Task directions:
Go over the data and copy out each line with "inside" in it.

Data section:
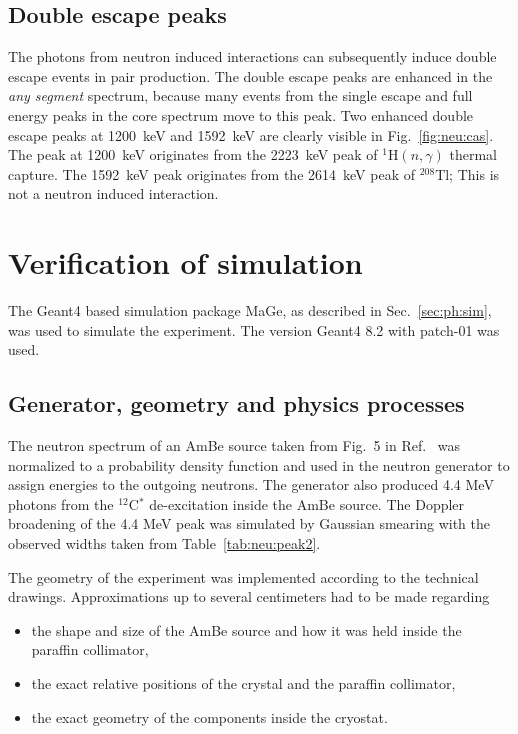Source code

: \subsection{Double escape peaks}
\label{sec:neu:dep}
The photons from neutron induced interactions can subsequently induce double escape events in pair production. The double escape peaks are enhanced in the \emph{any segment} spectrum, because many events from the single escape and full energy peaks in the core spectrum move to this peak. Two enhanced double escape peaks at 1200~keV and 1592~keV are clearly visible in Fig.~\ref{fig:neu:cas}. The peak at 1200~keV originates from the 2223~keV peak of $^{1}$H$(n,\gamma)$ thermal capture. The 1592~keV peak originates from the 2614~keV peak of $^{208}$Tl; This is not a neutron induced interaction.


\section{Verification of simulation}
\label{sec:neu:sim}
The Geant4 \cite{Gea03, Gea06} based simulation package MaGe, as described in Sec.~\ref{sec:ph:sim}, was used to simulate the experiment. The version Geant4 8.2 with patch-01 was used.

\subsection{Generator, geometry and physics processes}
\label{sec:simdetail}
The neutron spectrum of an AmBe source taken from Fig.~5 in Ref.~\cite{Mar95} was normalized to a probability density function and used in the neutron generator to assign energies to the outgoing neutrons. The generator also produced 4.4 MeV photons from the $^{12}$C$^{*}$ de-excitation inside the AmBe source. The Doppler broadening of the 4.4 MeV peak was simulated by Gaussian smearing with the observed widths taken from Table~\ref{tab:neu:peak2}.

The geometry of the experiment was implemented according to the technical drawings. Approximations up to several centimeters had to be made regarding
\begin{itemize}
\item the shape and size of the AmBe source and how it was held inside the paraffin collimator,
\item the exact relative positions of the crystal and the paraffin collimator,
\item the exact geometry of the components inside the cryostat.
\end{itemize}

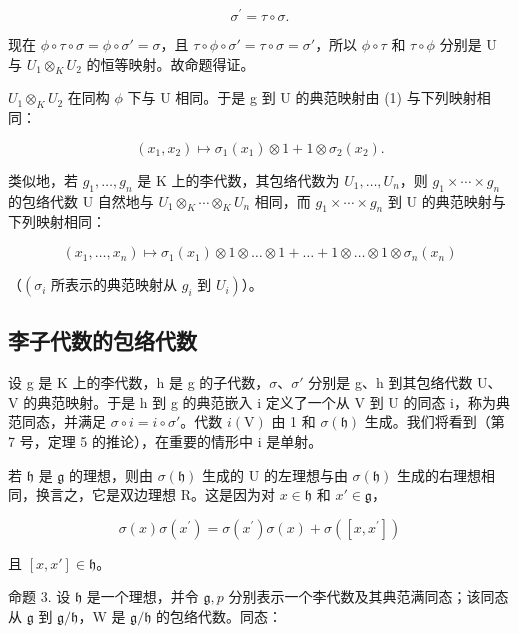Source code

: \[
\sigma^ {\prime} = \tau \circ \sigma .\tag{1}
\]

现在 \(\phi \circ \tau \circ \sigma = \phi \circ \sigma' = \sigma\)，且 \(\tau \circ \phi \circ \sigma' = \tau \circ \sigma = \sigma'\)，所以 \(\phi \circ \tau\) 和 \(\tau \circ \phi\) 分别是 U 与 \(U_1 \otimes_K U_2\) 的恒等映射。故命题得证。

\(U_{1} \otimes_{K} U_{2}\) 在同构 \(\phi\) 下与 U 相同。于是 g 到 U 的典范映射由 (1) 与下列映射相同：

\[
(x _ {1}, x _ {2}) \mapsto \sigma_ {1} (x _ {1}) \otimes 1 + 1 \otimes \sigma_ {2} (x _ {2}).
\]

类似地，若 \(g_{1},\ldots,g_{n}\) 是 K 上的李代数，其包络代数为 \(U_{1},\ldots,U_{n}\)，则 \(g_{1}\times\cdots\times g_{n}\) 的包络代数 U 自然地与 \(U_{1}\otimes_{K}\cdots\otimes_{K}U_{n}\) 相同，而 \(g_{1}\times\cdots\times g_{n}\) 到 U 的典范映射与下列映射相同：

\[
(x _ {1}, \dots , x _ {n}) \mapsto \sigma_ {1} (x _ {1}) \otimes 1 \otimes \dots \otimes 1 + \dots + 1 \otimes \dots \otimes 1 \otimes \sigma_ {n} (x _ {n})
\]

（\((\sigma_{i} \text{ 所表示的典范映射从 } g_{i} \text{ 到 } U_{i})\)）。

\subsection{李子代数的包络代数}

设 g 是 K 上的李代数，h 是 g 的子代数，\(\sigma\)、\(\sigma'\) 分别是 g、h 到其包络代数 U、V 的典范映射。于是 h 到 g 的典范嵌入 i 定义了一个从 V 到 U 的同态 i，称为典范同态，并满足 \(\sigma \circ i = i \circ \sigma'\)。代数 \(i(\mathrm{V})\) 由 1 和 \(\sigma(\mathfrak{h})\) 生成。我们将看到（第 7 号，定理 5 的推论），在重要的情形中 i 是单射。

若 \(\mathfrak{h}\) 是 \(\mathfrak{g}\) 的理想，则由 \(\sigma(\mathfrak{h})\) 生成的 U 的左理想与由 \(\sigma(\mathfrak{h})\) 生成的右理想相同，换言之，它是双边理想 R。这是因为对 \(x \in \mathfrak{h}\) 和 \(x' \in \mathfrak{g}\)，

\[
\sigma (x) \sigma (x ^ {\prime}) = \sigma (x ^ {\prime}) \sigma (x) + \sigma ([ x, x ^ {\prime} ])
\]

且 \([x, x'] \in \mathfrak{h}\)。

命题 3. 设 \(\mathfrak{h}\) 是一个理想，并令 \(\mathfrak{g}, p\) 分别表示一个李代数及其典范满同态；该同态从 \(\mathfrak{g}\) 到 \(\mathfrak{g} / \mathfrak{h}\)，W 是 \(\mathfrak{g} / \mathfrak{h}\) 的包络代数。同态：

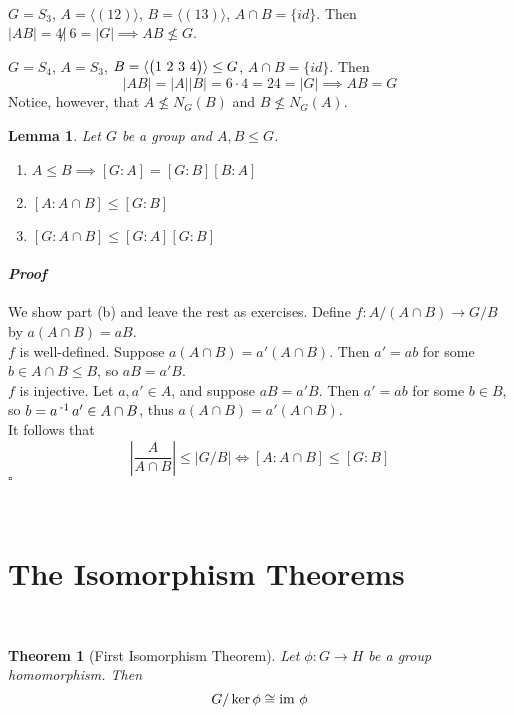 \documentclass[11pt]{book}
\newcounter{counter}
\newtheorem{theorem}[counter]{Theorem}   \newtheorem*{theorem*}{Theorem}   \newtheorem{lemma}[counter]{Lemma}   \newtheorem{corollary}[counter]{Corollary}
\theoremstyle{definition}   \newtheorem{defn}[counter]{Definition} %
\DeclareMathOperator{\ra}{\rightarrow}   \DeclareMathOperator{\Poly}{\mathbf{P}}   \DeclareMathOperator{\spn}{\textnormal{span}}   \DeclareMathOperator{\aut}{\textnormal{Aut}}
\newenvironment{prf}{\paragraph{\textit{Proof}}}{\hfill$\square$}
\newcommand{\vs}{\vspace{8pt}}
\numberwithin{counter}{chapter}
\begin{document}
\vs
\begin{example}\ \\
\item[(a)] $G = S_3$, $A = \langle (12) \rangle$, $B = \langle (13) \rangle$, $A \cap B = \{id\}$. Then $|AB| = 4 \not|\ 6 = |G| \implies AB \not\leq G$.
\item[(b)] $G = S_4$, $A = S_3$, $B = \langle \begin{pmatrix} 1 \ 2 \ 3 \ 4 \end{pmatrix} \rangle \leq G$, $A \cap B = \{id\}$. Then
	\[|AB| = |A||B| = 6 \cdot 4 = 24 = |G| \implies AB = G \]
Notice, however, that $A \not\leq N_G(B)$ and $B \not\leq N_G(A)$.
\end{example}

\vs

\begin{lemma}
Let $G$ be a group and $A,B \leq G$.
\begin{enumerate}
\item[(a)] $A \leq B \implies [G : A] = [G : B] [B : A]$
\item[(b)] $[A : A \cap B] \leq [G : B]$
\item[(c)] $[G : A \cap B] \leq [G : A] [G : B]$
\end{enumerate}
\end{lemma}

\begin{prf}
We show part (b) and leave the rest as exercises. Define $f : A / (A\cap B) \ra G/B$ by $a(A\cap B) = aB$. \\

$f$ is well-defined. Suppose $a(A\cap B) = a'(A \cap B)$. Then $a' = ab$ for some $b \in A\cap B \leq B$, so $aB = a'B$. \\

$f$ is injective. Let $a,a' \in A$, and suppose $aB = a'B$. Then $a' = ab$ for some $b \in B$, so $b = a\operatorname{^{-1}} a' \in A\cap B$, thus $a(A\cap B) = a'(A \cap B)$. \\

It follows that
	\[\left| \frac{A}{A\cap B} \right| \leq |G/B| \iff [A : A \cap B] \leq [G : B] \]
\end{prf}

\ \\

\section*{The Isomorphism Theorems}

\ \\

\begin{theorem}[First Isomorphism Theorem]
Let $\phi : G \ra H$ be a group homomorphism. Then
	\[G/\ker \phi \cong \textnormal{im } \phi \]
\end{theorem}
\end{document}
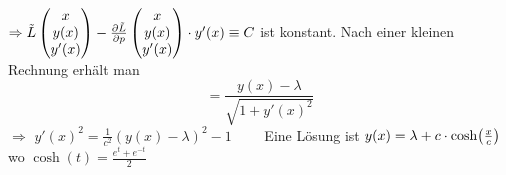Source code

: \(
	\Rightarrow \tilde L \begin{pmatrix}
		x \\ y(x) \\ y'(x)
	\end{pmatrix} - \frac{{\partial \tilde L}}{{\partial p}}  \begin{pmatrix}
		x \\ y(x) \\ y'(x)
	\end{pmatrix} \cdot y'(x) \equiv C
\) ist konstant. Nach einer kleinen Rechnung erhält man 
\[
	= \frac{y(x) - \lambda }{\sqrt{1+ y'(x)^2}  } 
\]
$\Rightarrow $ $\boxed{y'(x)^2 = \frac{1}{c^2} (y(x) - \lambda )^2 -1} \qquad $ Eine Lösung ist $y(x) = \lambda + c \cdot \cosh \enbrace*{\frac{x}{c} } $ wo
$\cosh(t) = \frac{e^t + e^{-t}}{2} $

\cleardoubleoddemptypage
{}
\setcounter{page}{1}
\printindex
\listoffigures

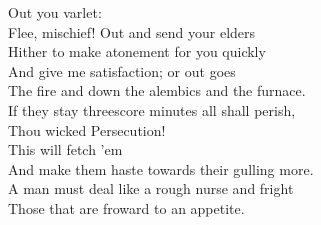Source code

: \documentclass[a4paper,oneside,12pt]{memoir}
\begin{document}
\begin{drama*}
\subtlespeaks {} Out you varlet:\\
Flee, mischief! Out and send your elders\\
Hither to make atonement for you quickly\\
And give me satisfaction; or out goes\\
The fire and down the alembics and the furnace.\\
If they stay threescore minutes all shall perish,\\
Thou wicked Persecution!\\
 This will fetch 'em\\
And make them haste towards their gulling more.\\
A man must deal like a rough nurse and fright\\
Those that are froward to an appetite.\\

\scene


\end{drama*}
\end{document}
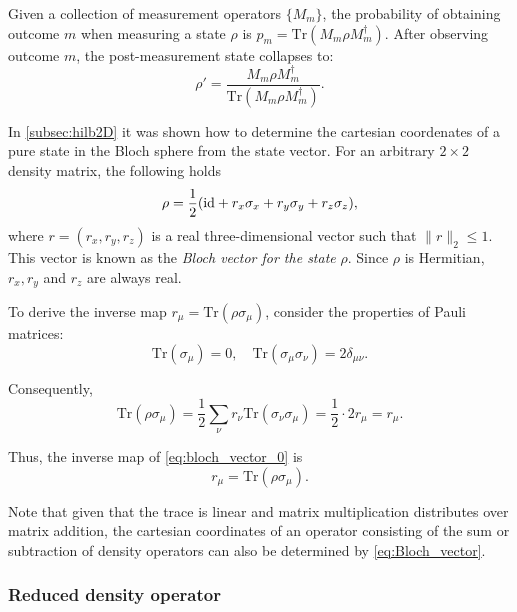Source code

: \begin{definition}
  Given a collection of measurement operators \( \{M_m\} \), the probability of obtaining outcome \( m \) when measuring a state \( \rho \) is $p_m = \text{Tr}(M_m \rho M_m^\dagger).$
  After observing outcome $ m $, the post-measurement state collapses to:
  \[
  \rho' = \frac{M_m \rho M_m^\dagger}{\text{Tr}(M_m \rho M_m^\dagger)}.
  \]
\end{definition}


\begin{definition}
  In \autoref{subsec:hilb2D} it was shown how to determine the cartesian coordenates of a pure state in the Bloch sphere from the state vector. For an arbitrary $2 \times 2$ density matrix, the following holds
\begin{equation} \label{eq:bloch_vector_0}
  \rho = \frac{1}{2}(\mathrm{id} + r_{x}\sigma_{x} + r_{y}\sigma_{y} + r_{z}\sigma_{z}),
\end{equation}
where $r = (r_x, r_y, r_z)$ is a real three-dimensional vector such that $\| r \|_2 \leq 1$. This vector is known as the \emph{Bloch vector for the state} $\rho$. Since $\rho$ is Hermitian, $r_x, r_y$ and $r_z$ are always real.  

To derive the inverse map \( r_\mu = \text{Tr}(\rho \sigma_\mu) \), consider the properties of Pauli matrices:
\[
\text{Tr}(\sigma_\mu) = 0, \quad \text{Tr}(\sigma_\mu \sigma_\nu) = 2 \delta_{\mu \nu}.
\]

Consequently,
\[
\text{Tr}(\rho \sigma_\mu) = \frac{1}{2} \sum_{\nu} r_\nu \text{Tr}(\sigma_\nu \sigma_\mu) = \frac{1}{2} \cdot 2 r_\mu = r_\mu.
\]

Thus, the inverse map of \autoref{eq:bloch_vector_0} is
\begin{equation}
  \label{eq:Bloch_vector}
  r_{\mu} = \text{Tr}(\rho \sigma_{\mu}).
  \end{equation} 
\end{definition}


  Note that given that the trace is linear and matrix multiplication distributes over matrix addition, the cartesian coordinates of an operator consisting of the sum or subtraction of density operators can also be determined by \autoref{eq:Bloch_vector}.

\subsubsection{Reduced density operator}

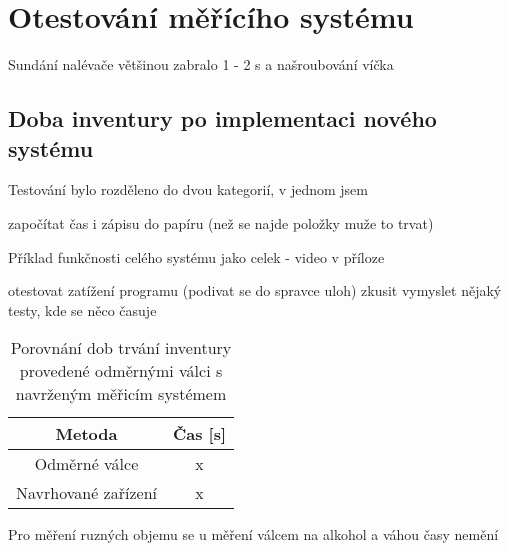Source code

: 
\chapter{Otestování měřícího systému}


Sundání nalévače většinou zabralo 1 - 2 s a našroubování víčka


\section{Doba inventury po implementaci nového systému}
Testování bylo rozděleno do dvou kategorií, v jednom jsem 

započítat čas i zápisu do papíru (než se najde položky muže to trvat)

Příklad funkčnosti celého systému jako celek - video v příloze

otestovat zatížení programu (podivat se do spravce uloh)
zkusit vymyslet nějaký testy, kde se něco časuje


\begin{table}[H]
    \centering
    \begin{tabular}{|c|c|}
    \hline
        Metoda & Čas [s]\\ \hline \hline
        Odměrné válce & x\\ \hline
        Navrhované zařízení & x\\ \hline
    \end{tabular}
    \caption{Porovnání dob trvání inventury provedené odměrnými válci s navrženým měřicím systémem}
    \label{tab:delka_inventury}
\end{table}

Pro měření ruzných objemu se u měření válcem na alkohol a váhou časy nemění


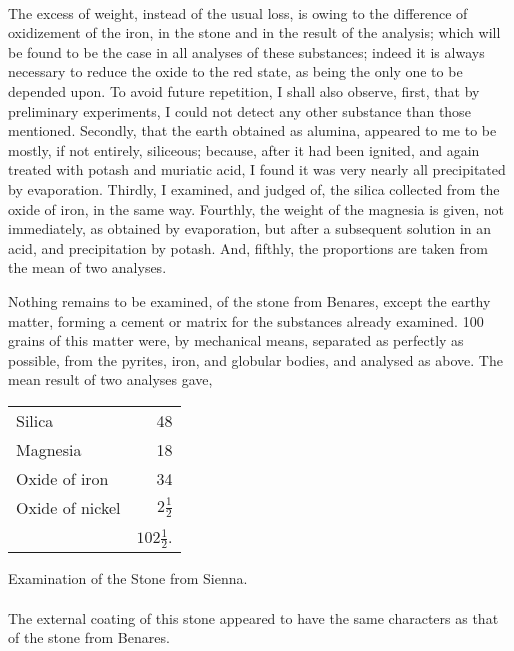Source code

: \documentclass[a4paper, 12pt, oneside]{article}
\begin{document}
\paragraph{}
The excess of weight, instead of the usual loss, is owing to the difference of oxidizement of the iron, in the stone and in the result of the analysis; which will be found to be the case in all analyses of these substances; indeed it is always necessary to reduce the oxide to the red state, as being the only one to be depended upon. To avoid future repetition, I shall also observe, first, that by preliminary experiments, I could not detect any other substance than those mentioned. Secondly, that the earth obtained as alumina, appeared to me to be mostly, if not entirely, siliceous; because, after it had been ignited, and again treated with potash and muriatic acid, I found it was very nearly all precipitated by evaporation. Thirdly, I examined, and judged of, the silica collected from the oxide of iron, in the same way. Fourthly, the weight of the magnesia is given, not immediately, as obtained by evaporation, but after a subsequent solution in an acid, and precipitation by potash. And, fifthly, the proportions are taken from the mean of two analyses.

Nothing remains to be examined, of the stone from Benares, except the earthy matter, forming a cement or matrix for the substances already examined. 100 grains of this matter were, by mechanical means, separated as perfectly as possible, from the pyrites, iron, and globular bodies, and analysed as above. The mean result of two analyses gave,
\begin{table}[H]
    \centering
    \begin{tabular}{l r}
        Silica & 48 \\ 
        Magnesia & 18 \\ 
        Oxide of iron & 34 \\ 
        Oxide of nickel & $2\frac{1}{2}$   \\ \hline
        ~ & $102\frac{1}{2}$. \\
    \end{tabular}
\end{table}
\begin{center}
Examination of the Stone from Sienna.
\end{center}
\paragraph{}
The external coating of this stone appeared to have the same characters as that of the stone from Benares.
\end{document}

Solution to this task:
The neutron spectrum of an AmBe source taken from Fig.~5 in Ref.~\cite{Mar95} was normalized to a probability density function and used in the neutron generator to assign energies to the outgoing neutrons. The generator also produced 4.4 MeV photons from the $^{12}$C$^{*}$ de-excitation inside the AmBe source. The Doppler broadening of the 4.4 MeV peak was simulated by Gaussian smearing with the observed widths taken from Table~\ref{tab:neu:peak2}.
\item the shape and size of the AmBe source and how it was held inside the paraffin collimator,
\item the exact geometry of the components inside the cryostat.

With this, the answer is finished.